> **Work request**
From the records below, take each line where the string "direction" shows up and copy it.

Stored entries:
* * *

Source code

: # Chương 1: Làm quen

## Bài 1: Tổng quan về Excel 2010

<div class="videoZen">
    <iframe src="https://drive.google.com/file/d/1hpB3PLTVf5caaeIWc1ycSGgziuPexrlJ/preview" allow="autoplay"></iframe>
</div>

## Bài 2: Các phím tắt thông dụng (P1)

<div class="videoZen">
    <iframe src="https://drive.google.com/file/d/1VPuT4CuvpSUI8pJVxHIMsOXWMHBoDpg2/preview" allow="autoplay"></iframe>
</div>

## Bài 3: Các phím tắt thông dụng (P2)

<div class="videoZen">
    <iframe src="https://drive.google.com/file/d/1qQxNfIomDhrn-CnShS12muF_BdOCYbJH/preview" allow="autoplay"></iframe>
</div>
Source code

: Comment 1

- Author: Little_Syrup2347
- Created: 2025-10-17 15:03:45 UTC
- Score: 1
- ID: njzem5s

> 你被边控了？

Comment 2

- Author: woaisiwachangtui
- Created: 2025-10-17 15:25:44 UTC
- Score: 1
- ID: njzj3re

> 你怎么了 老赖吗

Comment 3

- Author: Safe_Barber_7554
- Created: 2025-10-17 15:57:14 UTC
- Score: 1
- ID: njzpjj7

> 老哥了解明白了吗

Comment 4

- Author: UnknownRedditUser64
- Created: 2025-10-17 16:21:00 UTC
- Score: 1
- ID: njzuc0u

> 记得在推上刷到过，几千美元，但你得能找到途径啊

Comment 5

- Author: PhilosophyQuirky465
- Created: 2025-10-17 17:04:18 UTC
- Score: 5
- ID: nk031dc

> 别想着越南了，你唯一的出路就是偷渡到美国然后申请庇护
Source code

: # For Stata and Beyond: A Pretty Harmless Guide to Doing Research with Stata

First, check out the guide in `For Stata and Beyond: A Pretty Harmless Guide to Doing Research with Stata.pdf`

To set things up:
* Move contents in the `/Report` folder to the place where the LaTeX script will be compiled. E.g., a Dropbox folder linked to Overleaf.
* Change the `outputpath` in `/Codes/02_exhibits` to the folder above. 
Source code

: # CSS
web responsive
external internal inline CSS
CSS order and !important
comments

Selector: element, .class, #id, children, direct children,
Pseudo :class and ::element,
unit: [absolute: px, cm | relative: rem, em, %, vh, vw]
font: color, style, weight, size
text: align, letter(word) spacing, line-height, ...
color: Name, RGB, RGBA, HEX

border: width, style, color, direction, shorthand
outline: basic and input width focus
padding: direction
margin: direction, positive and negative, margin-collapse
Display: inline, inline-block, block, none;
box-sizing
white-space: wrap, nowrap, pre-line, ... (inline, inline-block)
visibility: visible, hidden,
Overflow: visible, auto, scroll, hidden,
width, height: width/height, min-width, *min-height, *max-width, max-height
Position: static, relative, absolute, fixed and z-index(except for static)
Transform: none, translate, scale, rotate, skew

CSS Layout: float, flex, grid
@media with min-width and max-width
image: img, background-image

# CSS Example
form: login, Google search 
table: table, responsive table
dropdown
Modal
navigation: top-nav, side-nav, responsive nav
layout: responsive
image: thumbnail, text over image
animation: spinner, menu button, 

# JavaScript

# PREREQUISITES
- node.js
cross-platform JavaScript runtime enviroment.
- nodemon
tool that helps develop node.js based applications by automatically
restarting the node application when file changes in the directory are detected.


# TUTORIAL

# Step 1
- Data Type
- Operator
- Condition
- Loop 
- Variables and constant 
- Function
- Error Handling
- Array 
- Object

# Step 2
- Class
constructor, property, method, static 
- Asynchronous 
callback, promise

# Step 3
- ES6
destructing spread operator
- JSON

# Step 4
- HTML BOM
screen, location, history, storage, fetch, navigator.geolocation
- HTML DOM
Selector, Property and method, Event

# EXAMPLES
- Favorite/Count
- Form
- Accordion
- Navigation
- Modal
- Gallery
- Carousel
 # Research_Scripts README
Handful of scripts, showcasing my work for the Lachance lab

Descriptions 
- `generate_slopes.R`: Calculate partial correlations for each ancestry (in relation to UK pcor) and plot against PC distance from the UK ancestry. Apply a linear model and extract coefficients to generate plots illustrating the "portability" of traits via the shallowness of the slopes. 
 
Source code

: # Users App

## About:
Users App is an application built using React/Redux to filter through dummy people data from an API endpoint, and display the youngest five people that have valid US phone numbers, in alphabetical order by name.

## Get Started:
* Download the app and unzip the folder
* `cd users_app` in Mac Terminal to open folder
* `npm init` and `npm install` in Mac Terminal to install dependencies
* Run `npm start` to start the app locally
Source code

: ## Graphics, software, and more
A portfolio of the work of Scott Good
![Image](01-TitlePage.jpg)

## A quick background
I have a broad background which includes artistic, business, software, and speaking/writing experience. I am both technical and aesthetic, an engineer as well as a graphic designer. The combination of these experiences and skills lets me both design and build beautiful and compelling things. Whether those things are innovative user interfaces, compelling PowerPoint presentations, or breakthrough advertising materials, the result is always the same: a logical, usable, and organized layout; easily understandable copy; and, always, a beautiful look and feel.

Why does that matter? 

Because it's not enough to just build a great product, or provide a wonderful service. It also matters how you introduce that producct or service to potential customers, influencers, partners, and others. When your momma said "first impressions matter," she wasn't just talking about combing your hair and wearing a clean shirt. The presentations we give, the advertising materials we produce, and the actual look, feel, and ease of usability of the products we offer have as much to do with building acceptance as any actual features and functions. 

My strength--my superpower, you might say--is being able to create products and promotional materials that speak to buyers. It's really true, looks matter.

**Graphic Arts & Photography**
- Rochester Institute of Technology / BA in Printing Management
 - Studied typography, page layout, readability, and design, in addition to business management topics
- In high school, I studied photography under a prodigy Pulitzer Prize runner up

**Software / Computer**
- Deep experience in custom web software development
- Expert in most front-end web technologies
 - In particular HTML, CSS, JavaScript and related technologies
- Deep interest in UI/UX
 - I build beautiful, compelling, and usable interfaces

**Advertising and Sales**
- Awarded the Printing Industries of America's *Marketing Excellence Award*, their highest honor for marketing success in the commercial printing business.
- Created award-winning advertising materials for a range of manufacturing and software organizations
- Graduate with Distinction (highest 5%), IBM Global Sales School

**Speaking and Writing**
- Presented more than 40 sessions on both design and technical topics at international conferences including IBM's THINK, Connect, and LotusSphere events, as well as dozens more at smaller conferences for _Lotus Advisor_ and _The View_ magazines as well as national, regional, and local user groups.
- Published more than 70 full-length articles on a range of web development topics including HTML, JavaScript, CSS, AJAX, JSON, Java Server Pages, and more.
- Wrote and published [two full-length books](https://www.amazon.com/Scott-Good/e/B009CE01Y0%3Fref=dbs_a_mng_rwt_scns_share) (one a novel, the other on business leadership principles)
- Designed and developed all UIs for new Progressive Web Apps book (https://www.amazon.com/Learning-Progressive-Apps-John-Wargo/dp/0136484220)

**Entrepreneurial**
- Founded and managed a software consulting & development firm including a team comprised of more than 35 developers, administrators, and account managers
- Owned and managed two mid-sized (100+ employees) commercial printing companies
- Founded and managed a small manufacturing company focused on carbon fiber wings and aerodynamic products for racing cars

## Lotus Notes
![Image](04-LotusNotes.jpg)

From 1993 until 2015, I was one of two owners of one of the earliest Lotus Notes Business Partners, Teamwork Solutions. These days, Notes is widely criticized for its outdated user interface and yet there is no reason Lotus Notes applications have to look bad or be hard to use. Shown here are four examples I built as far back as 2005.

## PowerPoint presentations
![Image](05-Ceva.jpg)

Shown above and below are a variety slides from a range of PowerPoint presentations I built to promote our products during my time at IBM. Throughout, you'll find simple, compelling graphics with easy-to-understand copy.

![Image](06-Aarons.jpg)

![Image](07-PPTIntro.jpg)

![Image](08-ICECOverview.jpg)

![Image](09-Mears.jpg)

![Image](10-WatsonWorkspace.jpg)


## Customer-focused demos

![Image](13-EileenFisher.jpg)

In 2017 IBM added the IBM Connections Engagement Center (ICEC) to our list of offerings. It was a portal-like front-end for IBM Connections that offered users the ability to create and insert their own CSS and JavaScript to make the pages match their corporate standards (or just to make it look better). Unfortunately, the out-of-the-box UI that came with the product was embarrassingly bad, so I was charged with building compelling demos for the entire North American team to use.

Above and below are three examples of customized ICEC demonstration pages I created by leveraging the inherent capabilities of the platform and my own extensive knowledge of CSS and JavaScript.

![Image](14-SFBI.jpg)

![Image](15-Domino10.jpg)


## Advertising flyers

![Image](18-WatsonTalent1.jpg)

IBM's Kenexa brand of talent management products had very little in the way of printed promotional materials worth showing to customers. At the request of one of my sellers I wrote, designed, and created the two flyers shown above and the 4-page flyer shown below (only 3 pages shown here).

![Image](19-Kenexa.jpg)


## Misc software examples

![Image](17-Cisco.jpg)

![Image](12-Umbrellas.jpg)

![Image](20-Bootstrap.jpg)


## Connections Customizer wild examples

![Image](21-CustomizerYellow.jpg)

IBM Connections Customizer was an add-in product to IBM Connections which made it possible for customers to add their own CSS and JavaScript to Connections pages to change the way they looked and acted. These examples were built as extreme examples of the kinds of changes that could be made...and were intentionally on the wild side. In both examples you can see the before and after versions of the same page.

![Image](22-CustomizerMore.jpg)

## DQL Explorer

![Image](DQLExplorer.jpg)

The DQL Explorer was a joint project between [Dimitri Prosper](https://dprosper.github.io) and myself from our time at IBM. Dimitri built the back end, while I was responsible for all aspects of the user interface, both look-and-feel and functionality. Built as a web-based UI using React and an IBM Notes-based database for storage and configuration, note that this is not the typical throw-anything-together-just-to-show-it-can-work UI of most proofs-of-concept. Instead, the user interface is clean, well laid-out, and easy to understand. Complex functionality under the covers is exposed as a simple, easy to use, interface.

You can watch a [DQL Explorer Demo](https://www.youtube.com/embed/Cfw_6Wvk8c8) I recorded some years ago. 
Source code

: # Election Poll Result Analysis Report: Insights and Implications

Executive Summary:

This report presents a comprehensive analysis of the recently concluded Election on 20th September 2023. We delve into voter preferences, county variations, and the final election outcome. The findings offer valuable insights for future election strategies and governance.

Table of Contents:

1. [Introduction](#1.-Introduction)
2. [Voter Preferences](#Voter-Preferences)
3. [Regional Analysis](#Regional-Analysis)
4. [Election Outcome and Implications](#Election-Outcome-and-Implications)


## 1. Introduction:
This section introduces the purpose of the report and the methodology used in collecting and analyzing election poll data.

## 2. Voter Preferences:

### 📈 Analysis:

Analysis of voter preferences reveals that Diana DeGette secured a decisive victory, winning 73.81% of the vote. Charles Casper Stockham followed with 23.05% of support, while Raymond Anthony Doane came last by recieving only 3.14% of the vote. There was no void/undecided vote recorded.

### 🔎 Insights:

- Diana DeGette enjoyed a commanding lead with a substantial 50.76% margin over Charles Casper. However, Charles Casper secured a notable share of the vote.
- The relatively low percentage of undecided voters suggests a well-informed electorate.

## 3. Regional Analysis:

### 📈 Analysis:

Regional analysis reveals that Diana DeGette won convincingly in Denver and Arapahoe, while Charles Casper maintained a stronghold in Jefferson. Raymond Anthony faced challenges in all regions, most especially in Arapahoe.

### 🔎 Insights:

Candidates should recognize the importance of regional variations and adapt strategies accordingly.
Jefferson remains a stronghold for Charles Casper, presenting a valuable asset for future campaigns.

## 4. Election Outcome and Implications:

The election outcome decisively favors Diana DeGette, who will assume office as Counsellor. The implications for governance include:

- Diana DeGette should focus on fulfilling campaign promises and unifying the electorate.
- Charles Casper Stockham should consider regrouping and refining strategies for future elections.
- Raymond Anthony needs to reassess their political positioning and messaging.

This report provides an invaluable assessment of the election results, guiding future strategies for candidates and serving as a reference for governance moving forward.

* * *

> **Problem solution**
border: width, style, color, direction, shorthand
padding: direction
margin: direction, positive and negative, margin-collapse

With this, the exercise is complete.